W piątek w Sejmie rozpoczyna się Zgromadzenie Parlamentarne NATO, trwa tam też protest rodziców i opiekunów osób niepełnosprawnych, więc sytuacja na Wiejskiej jest napięta, a dostępu do Sejmu nie ma część dziennikarzy.
W związku z ważnym wydarzeniem parlament musiał się przygotować na przyjęcie gości z NATO, głównie pod kątem bezpieczeństwa. Tymczasem poseł PO Krzysztof Brejza podczas "wieczornego obchodu" po sejmowych korytarzach natrafił też na atrakcje, które pozostawiono dla zagranicznych gości.
Chodzi o boczne wejście do Sali Kolumnowej, które jest zasłonięte kotarą (choć podtrzymuje ją profesjonalnie zamontowana drewniana listewka) i obudowane dyktą. Na zdjęciach zamieszczonych przez posła widać też, że we framudze drzwi pozostawiono przestrzeń na... włącznik światła.

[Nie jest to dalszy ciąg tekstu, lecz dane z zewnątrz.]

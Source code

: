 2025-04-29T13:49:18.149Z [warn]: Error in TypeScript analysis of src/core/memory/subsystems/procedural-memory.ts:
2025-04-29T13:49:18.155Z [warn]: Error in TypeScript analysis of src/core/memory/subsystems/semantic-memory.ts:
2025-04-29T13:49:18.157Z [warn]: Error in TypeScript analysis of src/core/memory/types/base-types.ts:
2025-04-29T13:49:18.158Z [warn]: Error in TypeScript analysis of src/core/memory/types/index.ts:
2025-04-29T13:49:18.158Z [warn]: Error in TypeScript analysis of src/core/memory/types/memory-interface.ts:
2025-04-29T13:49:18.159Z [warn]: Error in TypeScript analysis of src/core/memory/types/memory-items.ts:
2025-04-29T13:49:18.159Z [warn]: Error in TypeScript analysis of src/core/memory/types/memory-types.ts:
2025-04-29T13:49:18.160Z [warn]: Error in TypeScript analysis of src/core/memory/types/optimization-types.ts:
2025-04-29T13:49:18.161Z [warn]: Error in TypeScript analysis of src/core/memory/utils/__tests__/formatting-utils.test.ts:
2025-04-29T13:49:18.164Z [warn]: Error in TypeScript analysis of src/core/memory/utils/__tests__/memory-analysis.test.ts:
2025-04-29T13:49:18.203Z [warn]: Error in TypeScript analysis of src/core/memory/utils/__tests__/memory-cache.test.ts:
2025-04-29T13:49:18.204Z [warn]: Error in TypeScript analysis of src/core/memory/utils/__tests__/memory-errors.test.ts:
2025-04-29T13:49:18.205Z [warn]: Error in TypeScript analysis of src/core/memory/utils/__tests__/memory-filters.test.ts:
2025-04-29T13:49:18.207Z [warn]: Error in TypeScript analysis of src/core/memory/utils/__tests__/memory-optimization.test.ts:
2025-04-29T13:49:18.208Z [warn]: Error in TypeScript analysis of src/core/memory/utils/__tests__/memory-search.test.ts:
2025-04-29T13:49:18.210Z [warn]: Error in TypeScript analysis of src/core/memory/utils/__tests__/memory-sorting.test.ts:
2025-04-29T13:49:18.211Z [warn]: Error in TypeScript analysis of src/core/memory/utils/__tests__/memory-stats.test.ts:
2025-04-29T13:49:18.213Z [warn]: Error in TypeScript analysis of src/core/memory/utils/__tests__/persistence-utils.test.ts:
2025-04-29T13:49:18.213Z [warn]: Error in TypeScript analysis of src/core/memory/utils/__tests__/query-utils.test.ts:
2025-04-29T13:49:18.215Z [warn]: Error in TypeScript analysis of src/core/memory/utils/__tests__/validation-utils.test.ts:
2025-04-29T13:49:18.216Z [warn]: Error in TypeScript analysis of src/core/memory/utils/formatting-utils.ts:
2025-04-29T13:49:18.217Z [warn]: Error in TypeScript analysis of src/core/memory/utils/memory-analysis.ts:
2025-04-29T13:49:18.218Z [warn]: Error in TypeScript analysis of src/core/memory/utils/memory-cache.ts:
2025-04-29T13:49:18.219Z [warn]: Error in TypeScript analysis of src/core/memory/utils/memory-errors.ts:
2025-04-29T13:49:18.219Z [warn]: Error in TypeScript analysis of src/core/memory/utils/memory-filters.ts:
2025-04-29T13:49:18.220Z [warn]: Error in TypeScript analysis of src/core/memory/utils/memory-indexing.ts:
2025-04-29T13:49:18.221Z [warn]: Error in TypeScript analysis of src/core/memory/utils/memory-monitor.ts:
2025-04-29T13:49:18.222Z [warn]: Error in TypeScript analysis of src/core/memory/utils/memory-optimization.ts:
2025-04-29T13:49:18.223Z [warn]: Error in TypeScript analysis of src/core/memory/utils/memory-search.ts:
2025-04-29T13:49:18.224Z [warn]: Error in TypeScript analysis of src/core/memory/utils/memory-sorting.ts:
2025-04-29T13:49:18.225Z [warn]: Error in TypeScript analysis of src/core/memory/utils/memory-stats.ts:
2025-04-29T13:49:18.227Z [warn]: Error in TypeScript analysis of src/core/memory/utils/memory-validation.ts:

Zasłona i "tajne przejście" to pozostałość po zabezpieczeniach, jakie wprowadzono w Sejmie w trakcie protestów opozycji z przełomu 2016 i 2017 roku, gdy doszło do nieplanowanego głosowania na Sali Kolumnowej, a przedstawiciele PO i Nowoczesnej rozpoczęli protesty wobec przeniesienia obrad.
To, co znalazło się na zdjęciach Brejzy, szybko stało się obiektem kpin internautów.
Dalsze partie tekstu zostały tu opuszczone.